*** Opening ENTRIES PROVIDED ***
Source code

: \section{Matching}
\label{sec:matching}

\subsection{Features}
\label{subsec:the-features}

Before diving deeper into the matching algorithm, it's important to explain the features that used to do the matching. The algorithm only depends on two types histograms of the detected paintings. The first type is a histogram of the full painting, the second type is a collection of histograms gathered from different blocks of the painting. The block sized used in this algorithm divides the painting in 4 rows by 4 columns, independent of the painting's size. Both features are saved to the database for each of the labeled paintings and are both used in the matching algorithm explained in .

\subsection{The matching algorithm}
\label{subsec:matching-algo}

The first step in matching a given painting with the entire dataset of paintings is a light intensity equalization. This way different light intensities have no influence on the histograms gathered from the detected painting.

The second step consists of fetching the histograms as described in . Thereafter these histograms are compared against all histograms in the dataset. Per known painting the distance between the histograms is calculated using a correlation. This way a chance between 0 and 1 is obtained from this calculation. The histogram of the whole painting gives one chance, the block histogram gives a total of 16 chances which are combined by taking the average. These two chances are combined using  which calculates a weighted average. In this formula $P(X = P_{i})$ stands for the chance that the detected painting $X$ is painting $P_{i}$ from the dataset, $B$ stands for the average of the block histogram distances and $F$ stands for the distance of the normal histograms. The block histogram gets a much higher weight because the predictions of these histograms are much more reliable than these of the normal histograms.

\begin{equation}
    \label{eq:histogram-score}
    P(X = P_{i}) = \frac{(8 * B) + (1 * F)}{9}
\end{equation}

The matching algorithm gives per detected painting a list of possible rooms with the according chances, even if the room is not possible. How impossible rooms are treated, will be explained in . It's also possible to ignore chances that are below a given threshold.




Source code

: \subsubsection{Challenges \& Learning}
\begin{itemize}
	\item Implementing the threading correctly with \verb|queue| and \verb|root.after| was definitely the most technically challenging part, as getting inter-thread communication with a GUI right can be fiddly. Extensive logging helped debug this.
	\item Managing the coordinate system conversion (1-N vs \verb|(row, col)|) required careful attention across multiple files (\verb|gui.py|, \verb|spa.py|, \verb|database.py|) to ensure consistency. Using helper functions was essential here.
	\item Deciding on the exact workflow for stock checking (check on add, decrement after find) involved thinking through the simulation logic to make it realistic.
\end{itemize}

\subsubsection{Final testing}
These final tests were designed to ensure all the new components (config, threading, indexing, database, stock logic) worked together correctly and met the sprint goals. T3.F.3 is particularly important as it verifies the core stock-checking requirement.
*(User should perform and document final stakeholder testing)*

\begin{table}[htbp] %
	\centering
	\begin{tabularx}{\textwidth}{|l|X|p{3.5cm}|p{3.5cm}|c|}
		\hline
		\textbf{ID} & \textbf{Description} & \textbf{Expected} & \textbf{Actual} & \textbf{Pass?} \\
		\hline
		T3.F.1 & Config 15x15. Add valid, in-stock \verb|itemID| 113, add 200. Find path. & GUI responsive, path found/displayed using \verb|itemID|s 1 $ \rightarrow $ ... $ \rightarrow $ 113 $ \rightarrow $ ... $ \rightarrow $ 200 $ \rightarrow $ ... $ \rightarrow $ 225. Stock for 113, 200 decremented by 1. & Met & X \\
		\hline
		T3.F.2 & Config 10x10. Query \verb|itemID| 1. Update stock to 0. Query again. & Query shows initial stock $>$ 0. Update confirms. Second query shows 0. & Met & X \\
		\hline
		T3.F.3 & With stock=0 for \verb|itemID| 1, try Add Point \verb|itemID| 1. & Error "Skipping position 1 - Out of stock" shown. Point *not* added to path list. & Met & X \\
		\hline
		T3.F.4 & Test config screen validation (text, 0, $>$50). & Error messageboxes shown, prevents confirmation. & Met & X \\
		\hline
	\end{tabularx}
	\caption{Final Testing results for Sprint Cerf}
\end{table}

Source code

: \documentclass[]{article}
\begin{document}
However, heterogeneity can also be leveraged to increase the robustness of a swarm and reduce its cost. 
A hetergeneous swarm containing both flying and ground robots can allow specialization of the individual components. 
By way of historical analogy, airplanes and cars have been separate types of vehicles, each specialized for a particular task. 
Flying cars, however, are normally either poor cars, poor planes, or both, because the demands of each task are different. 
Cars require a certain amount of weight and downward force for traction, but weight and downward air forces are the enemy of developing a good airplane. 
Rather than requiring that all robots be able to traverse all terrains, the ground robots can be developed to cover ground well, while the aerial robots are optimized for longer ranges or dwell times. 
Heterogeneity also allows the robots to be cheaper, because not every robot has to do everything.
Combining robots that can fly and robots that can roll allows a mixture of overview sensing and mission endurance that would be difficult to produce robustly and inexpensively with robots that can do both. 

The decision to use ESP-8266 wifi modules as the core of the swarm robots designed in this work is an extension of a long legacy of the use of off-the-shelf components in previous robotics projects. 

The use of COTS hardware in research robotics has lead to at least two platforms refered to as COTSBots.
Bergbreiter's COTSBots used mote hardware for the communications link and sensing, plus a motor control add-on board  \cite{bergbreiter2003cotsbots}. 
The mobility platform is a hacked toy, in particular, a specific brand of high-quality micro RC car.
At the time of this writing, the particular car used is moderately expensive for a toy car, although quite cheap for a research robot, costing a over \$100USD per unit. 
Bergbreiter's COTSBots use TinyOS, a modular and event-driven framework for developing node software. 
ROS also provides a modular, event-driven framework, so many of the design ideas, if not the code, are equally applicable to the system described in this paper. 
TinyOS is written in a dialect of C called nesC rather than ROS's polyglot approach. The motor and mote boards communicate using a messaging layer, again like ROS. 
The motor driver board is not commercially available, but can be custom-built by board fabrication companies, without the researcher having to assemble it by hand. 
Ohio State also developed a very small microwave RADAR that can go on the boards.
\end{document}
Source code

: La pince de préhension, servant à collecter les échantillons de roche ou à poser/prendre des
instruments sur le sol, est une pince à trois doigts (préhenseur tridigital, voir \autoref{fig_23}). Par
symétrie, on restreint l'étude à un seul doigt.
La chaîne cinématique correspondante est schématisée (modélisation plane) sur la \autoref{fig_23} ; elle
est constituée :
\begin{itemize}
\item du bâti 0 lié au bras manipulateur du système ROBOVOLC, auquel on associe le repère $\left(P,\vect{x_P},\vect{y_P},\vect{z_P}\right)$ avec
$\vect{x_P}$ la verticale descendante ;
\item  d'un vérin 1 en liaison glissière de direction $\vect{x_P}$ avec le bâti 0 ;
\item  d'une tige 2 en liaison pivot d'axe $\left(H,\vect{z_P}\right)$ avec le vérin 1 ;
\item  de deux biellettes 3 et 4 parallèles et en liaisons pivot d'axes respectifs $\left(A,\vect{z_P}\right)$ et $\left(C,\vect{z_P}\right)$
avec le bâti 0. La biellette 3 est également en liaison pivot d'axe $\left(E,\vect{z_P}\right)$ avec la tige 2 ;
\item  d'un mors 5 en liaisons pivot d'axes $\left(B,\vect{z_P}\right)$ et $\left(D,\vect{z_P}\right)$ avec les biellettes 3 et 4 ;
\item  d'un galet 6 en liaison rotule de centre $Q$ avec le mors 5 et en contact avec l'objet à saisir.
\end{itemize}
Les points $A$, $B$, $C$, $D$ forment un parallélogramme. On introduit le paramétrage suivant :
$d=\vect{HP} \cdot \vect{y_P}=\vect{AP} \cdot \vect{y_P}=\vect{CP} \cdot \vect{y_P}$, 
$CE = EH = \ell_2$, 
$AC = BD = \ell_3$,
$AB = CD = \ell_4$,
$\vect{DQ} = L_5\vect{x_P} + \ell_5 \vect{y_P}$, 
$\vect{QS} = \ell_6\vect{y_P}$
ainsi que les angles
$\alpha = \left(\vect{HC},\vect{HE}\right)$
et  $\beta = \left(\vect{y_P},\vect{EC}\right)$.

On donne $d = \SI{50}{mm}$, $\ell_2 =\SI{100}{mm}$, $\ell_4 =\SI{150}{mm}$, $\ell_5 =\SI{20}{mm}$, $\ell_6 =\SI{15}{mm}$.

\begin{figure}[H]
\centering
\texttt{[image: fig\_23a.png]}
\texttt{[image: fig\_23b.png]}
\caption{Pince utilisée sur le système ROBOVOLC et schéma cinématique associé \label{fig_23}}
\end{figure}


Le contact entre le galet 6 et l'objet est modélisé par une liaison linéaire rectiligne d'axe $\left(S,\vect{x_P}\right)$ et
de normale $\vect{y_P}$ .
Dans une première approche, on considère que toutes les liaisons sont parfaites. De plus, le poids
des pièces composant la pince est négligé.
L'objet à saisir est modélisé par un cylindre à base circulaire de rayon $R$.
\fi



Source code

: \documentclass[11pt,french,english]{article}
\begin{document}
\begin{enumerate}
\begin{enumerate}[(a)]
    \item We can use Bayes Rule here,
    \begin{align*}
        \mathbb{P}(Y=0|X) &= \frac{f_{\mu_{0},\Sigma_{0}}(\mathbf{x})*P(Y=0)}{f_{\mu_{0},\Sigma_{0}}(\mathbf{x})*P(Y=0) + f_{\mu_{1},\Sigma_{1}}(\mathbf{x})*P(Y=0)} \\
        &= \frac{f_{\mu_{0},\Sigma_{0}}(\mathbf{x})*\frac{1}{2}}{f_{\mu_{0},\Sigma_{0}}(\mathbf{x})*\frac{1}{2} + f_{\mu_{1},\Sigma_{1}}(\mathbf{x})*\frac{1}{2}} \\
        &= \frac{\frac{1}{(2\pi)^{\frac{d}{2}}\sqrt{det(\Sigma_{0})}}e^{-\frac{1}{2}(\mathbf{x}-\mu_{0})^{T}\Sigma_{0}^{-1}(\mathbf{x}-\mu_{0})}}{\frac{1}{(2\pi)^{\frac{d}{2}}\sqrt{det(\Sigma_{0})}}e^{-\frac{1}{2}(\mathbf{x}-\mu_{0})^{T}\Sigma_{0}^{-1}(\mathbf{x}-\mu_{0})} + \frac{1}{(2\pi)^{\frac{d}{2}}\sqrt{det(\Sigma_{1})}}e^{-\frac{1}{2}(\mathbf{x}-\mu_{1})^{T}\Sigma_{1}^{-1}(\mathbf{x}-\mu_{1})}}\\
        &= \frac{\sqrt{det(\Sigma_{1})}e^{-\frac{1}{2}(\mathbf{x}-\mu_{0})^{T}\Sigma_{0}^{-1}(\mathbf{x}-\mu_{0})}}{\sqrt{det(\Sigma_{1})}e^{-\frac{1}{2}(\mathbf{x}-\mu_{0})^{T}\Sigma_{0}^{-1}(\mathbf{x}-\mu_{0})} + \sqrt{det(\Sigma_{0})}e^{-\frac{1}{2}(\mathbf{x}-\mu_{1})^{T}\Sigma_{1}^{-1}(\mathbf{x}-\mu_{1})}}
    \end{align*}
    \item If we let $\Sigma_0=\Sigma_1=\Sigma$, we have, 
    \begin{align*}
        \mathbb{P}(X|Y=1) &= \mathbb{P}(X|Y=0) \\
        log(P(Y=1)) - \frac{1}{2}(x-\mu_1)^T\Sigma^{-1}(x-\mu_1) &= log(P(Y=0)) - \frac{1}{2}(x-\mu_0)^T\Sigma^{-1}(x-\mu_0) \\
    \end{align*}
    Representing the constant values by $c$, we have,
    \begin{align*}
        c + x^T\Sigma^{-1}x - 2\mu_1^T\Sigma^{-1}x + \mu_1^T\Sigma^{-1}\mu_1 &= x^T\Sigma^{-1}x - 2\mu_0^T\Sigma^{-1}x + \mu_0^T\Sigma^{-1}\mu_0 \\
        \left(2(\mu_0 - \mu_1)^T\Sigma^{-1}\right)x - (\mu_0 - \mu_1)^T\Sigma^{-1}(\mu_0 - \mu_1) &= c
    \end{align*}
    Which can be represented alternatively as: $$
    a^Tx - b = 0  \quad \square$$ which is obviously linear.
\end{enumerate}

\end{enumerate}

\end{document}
*** Closing ENTRIES PROVIDED ***
> _WHAT THE TASK REQUIRES_
Among the lines above, please find those with "subsubsection" and copy them.

> _TASK SOLUTION_
: \subsubsection{Challenges \& Learning}
\subsubsection{Final testing}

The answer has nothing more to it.